**Brief:**
Only the lines from the one with "41. SQL Injection and Security Best Practices" through the end of the data are wanted, copied exactly.

**Provided entries:**
┌────────

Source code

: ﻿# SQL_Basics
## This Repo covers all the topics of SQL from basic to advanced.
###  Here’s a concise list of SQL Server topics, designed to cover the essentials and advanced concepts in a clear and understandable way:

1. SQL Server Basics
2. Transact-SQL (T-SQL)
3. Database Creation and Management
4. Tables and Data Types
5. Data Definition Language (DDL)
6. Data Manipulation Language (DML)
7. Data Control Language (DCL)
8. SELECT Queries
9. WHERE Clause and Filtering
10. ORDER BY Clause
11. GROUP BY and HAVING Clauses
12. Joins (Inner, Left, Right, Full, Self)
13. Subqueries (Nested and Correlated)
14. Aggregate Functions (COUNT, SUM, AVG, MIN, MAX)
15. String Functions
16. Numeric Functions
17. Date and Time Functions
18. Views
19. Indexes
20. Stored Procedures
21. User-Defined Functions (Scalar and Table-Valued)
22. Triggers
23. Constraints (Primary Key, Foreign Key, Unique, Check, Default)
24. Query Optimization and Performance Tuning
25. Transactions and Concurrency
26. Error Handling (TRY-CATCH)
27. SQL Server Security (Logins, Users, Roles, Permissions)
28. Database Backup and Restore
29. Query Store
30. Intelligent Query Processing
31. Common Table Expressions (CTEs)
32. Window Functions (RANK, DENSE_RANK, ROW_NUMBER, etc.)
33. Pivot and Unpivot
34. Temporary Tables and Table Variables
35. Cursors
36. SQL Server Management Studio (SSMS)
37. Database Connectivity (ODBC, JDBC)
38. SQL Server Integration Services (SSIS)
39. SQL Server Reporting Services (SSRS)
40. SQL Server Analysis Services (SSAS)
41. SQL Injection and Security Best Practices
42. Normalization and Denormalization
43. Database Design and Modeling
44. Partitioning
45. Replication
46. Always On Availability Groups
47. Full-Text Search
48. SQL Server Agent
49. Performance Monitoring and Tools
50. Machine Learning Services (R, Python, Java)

└────────

**Solution for this task:**
41. SQL Injection and Security Best Practices
42. Normalization and Denormalization
43. Database Design and Modeling
44. Partitioning
45. Replication
46. Always On Availability Groups
47. Full-Text Search
48. SQL Server Agent
49. Performance Monitoring and Tools
50. Machine Learning Services (R, Python, Java)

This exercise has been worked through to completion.